My oldest child is nearly five years old. She just missed the kindergarten cutoff by several months (August 1st for Nashville schools), and will start kindergarten at five years old and promptly turn six years old. She is on the cusp of reading, sounding out words to herself, and has a sharp memory for sight words. Again and again, people ask me if she is going to a Mother's Day Out program, or Pre-school and the answer is always no. All of her little friends have trundled off to school and our Facebook feed is awash every Autumn with "first day of school" photos. Not us.
If our family was in a lower socioeconomic class, this wouldn't even be a topic. She would either already be in a pre-school/day care situation because I would need to work to make ends meet, or she would be at home with me and everyone would know that it was not something we could afford. Period. But watching all of her little friends go off to those pre-schools, I wondered if I was depriving her of some advantage that her peers receive.
She would love it! friends say, and she would.
She would get great socialization! friends say, and she would.
She wouldn't be bored at home any more! friends say, and it's true. She wouldn't be bored at home.

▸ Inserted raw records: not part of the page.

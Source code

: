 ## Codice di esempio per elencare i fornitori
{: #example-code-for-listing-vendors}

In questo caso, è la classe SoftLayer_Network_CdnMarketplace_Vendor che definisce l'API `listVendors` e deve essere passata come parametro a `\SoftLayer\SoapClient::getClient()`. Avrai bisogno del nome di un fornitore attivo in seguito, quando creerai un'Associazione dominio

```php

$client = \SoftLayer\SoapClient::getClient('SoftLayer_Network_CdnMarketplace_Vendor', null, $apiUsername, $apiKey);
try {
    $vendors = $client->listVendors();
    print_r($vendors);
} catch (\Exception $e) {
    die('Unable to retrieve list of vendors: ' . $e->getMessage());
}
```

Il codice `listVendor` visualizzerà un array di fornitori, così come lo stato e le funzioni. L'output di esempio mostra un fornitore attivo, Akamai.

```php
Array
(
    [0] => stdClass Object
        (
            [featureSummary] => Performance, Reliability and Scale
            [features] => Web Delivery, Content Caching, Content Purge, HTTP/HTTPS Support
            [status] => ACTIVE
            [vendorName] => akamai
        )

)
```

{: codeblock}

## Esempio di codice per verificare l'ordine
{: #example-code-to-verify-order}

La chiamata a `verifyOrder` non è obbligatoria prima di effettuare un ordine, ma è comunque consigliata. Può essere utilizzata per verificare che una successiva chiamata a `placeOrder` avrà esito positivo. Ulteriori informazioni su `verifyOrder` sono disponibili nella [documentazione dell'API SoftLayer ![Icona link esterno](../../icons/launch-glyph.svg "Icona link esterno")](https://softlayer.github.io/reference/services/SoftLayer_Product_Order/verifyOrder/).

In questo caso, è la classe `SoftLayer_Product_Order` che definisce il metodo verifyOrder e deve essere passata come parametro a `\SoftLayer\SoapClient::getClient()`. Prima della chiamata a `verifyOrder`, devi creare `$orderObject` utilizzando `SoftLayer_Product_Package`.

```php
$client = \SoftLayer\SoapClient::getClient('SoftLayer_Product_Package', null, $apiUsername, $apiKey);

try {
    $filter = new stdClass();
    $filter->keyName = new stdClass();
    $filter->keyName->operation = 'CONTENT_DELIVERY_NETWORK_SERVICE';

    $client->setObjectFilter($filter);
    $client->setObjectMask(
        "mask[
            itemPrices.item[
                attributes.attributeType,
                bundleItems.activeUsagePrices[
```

I love all my well wishing friends, but my recently baby addled brain would like to come up with a succinct answer. So my points are these:
1. Why rush it! Come Autumn (or SUMMER, thanks, extended school year!) of 2014, my
little big girl will go off to school, for better or for worse, for the
next 13 years of her life while living at home and then hopefully off to
some higher education after that. Yes, she is a challenge at times when I am stretched thin by the new
requirements of being a mother of three, and YES, she is bored sometimes, but she
is learning how to be a friend to her little brother and to treat him
kindly. She is learning how to turn boredom into her own imagination and projects. (I heard her leading her brother in a "camping adventure" this morning.) She plays with her peers and neighbors and she is already "socialized". In fact, she is friendly and far more well mannered with people she meets in the Kroger than she is at home. I think she has got the "socialization" part down pat.
2. It's expensive. For lots of people $80 - $175 per month for a few hours sans kids is cheap, and it's not beyond our spending range, but honestly, I would rather spend that money on things we do as a family rather than someone else getting to watch her do all the things she does at home. Playing, art, letters, monkey bars. Even if money were no object, I still don't think we would do it.
3. She won't enter kindergarten educationally behind. I am sure of it. We do "school" at home several days per week at her prompting and she loves to learn. In fact, she will go practice her letters and math on her own and then come show me.
So I am going to set aside the middle class guilt and just enjoy her. Enjoy our times when she wants to "have a conversation". Enjoy our times when she invents a new form of art (for her) that I have never shown her. (Paper collage, spit ball sculpture...eww) Enjoy her when she willingly helps me do laundry and has an impromptu ballet recital for me, or helps me crack eggs for breakfast, or talks to the baby while I run in the next room for something and he calms down and coos at her. Enjoy her when she curtseys to her brother and says "May I have this dance." and he says, "yes!" Enjoy her when she is frustrated or downright pissed off and I get to lead her back to joy and help her practice the art of happiness. Enjoy her when she is bored and comes up with beautiful imaginings. Enjoy her when she does exactly what I don't want her to and creates crazy, yet beautiful, murals on her wall with a contraband crayon she sneaked upstairs and then cries for an hour while I make her scrub the wall. Enjoy her while I referee toddler fist fights and screaming matches between her and her brother, her best Frienemy. Yes, even those moments. I want to enjoy her. It's her last year at home and she will be big soon enough.